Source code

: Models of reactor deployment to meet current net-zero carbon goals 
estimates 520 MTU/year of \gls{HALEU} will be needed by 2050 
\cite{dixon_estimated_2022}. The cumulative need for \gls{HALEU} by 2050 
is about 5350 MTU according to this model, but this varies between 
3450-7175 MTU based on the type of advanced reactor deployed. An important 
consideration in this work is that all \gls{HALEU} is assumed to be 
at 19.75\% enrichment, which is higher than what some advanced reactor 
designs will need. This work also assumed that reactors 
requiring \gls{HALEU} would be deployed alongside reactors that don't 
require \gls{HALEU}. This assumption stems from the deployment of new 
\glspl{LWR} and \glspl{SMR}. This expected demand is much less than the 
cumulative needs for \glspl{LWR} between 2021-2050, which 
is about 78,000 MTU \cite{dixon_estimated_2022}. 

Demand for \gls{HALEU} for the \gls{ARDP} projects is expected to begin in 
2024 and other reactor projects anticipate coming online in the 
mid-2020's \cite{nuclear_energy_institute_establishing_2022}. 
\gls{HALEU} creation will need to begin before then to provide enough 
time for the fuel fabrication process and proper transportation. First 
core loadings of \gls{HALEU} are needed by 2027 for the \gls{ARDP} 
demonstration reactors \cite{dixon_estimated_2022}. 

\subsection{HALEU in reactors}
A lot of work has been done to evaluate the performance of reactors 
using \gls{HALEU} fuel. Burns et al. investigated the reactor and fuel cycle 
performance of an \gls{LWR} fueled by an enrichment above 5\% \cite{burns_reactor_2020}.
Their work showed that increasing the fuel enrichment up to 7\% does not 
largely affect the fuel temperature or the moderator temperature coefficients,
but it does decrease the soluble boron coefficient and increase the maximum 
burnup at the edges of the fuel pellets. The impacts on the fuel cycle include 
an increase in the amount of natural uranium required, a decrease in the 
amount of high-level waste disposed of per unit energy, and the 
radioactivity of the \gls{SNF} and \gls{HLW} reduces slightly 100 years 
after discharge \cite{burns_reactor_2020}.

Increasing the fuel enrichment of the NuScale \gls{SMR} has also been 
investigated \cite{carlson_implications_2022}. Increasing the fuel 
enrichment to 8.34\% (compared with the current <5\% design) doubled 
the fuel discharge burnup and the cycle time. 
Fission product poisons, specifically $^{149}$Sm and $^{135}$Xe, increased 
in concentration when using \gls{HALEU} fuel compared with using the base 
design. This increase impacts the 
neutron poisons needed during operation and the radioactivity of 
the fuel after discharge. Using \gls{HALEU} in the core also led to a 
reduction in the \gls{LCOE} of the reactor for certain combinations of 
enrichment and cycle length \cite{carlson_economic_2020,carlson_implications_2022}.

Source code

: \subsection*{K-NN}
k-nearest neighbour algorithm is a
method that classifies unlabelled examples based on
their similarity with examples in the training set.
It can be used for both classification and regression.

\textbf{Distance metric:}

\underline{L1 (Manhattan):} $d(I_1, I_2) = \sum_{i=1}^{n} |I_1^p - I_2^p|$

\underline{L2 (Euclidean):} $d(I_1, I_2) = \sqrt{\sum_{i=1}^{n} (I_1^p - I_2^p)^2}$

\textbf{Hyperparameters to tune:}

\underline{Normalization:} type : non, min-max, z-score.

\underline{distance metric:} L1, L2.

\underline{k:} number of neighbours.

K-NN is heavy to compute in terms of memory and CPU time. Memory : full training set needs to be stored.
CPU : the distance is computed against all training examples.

· · · · · · ·

YOUR ASSIGNMENT
Please restate the whole listing word for word.

TASK SOLUTION
Source code

: Models of reactor deployment to meet current net-zero carbon goals 
estimates 520 MTU/year of \gls{HALEU} will be needed by 2050 
\cite{dixon_estimated_2022}. The cumulative need for \gls{HALEU} by 2050 
is about 5350 MTU according to this model, but this varies between 
3450-7175 MTU based on the type of advanced reactor deployed. An important 
consideration in this work is that all \gls{HALEU} is assumed to be 
at 19.75\% enrichment, which is higher than what some advanced reactor 
designs will need. This work also assumed that reactors 
requiring \gls{HALEU} would be deployed alongside reactors that don't 
require \gls{HALEU}. This assumption stems from the deployment of new 
\glspl{LWR} and \glspl{SMR}. This expected demand is much less than the 
cumulative needs for \glspl{LWR} between 2021-2050, which 
is about 78,000 MTU \cite{dixon_estimated_2022}. 

Demand for \gls{HALEU} for the \gls{ARDP} projects is expected to begin in 
2024 and other reactor projects anticipate coming online in the 
mid-2020's \cite{nuclear_energy_institute_establishing_2022}. 
\gls{HALEU} creation will need to begin before then to provide enough 
time for the fuel fabrication process and proper transportation. First 
core loadings of \gls{HALEU} are needed by 2027 for the \gls{ARDP} 
demonstration reactors \cite{dixon_estimated_2022}. 

\subsection{HALEU in reactors}
A lot of work has been done to evaluate the performance of reactors 
using \gls{HALEU} fuel. Burns et al. investigated the reactor and fuel cycle 
performance of an \gls{LWR} fueled by an enrichment above 5\% \cite{burns_reactor_2020}.
Their work showed that increasing the fuel enrichment up to 7\% does not 
largely affect the fuel temperature or the moderator temperature coefficients,
but it does decrease the soluble boron coefficient and increase the maximum 
burnup at the edges of the fuel pellets. The impacts on the fuel cycle include 
an increase in the amount of natural uranium required, a decrease in the 
amount of high-level waste disposed of per unit energy, and the 
radioactivity of the \gls{SNF} and \gls{HLW} reduces slightly 100 years 
after discharge \cite{burns_reactor_2020}.

Increasing the fuel enrichment of the NuScale \gls{SMR} has also been 
investigated \cite{carlson_implications_2022}. Increasing the fuel 
enrichment to 8.34\% (compared with the current <5\% design) doubled 
the fuel discharge burnup and the cycle time. 
Fission product poisons, specifically $^{149}$Sm and $^{135}$Xe, increased 
in concentration when using \gls{HALEU} fuel compared with using the base 
design. This increase impacts the 
neutron poisons needed during operation and the radioactivity of 
the fuel after discharge. Using \gls{HALEU} in the core also led to a 
reduction in the \gls{LCOE} of the reactor for certain combinations of 
enrichment and cycle length \cite{carlson_economic_2020,carlson_implications_2022}.

Source code

: \subsection*{K-NN}
k-nearest neighbour algorithm is a
method that classifies unlabelled examples based on
their similarity with examples in the training set.
It can be used for both classification and regression.

\textbf{Distance metric:}

\underline{L1 (Manhattan):} $d(I_1, I_2) = \sum_{i=1}^{n} |I_1^p - I_2^p|$

\underline{L2 (Euclidean):} $d(I_1, I_2) = \sqrt{\sum_{i=1}^{n} (I_1^p - I_2^p)^2}$

\textbf{Hyperparameters to tune:}

\underline{Normalization:} type : non, min-max, z-score.

\underline{distance metric:} L1, L2.

\underline{k:} number of neighbours.

K-NN is heavy to compute in terms of memory and CPU time. Memory : full training set needs to be stored.
CPU : the distance is computed against all training examples.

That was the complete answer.